**Task to complete:** Please report how many lines in these records contain the string "ranking", and give nothing besides the number.

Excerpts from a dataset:

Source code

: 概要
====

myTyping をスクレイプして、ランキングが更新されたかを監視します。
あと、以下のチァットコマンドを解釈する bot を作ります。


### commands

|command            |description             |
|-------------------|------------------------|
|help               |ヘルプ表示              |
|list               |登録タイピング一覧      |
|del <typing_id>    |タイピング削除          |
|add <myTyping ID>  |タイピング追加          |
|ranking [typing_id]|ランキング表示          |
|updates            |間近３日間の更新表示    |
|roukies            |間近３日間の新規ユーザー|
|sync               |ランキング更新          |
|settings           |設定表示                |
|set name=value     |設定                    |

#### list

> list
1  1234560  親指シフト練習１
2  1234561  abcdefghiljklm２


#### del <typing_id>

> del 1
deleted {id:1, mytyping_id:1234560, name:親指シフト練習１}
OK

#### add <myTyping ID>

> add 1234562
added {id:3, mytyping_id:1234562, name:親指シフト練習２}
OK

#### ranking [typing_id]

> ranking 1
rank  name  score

**Output for this task:** 3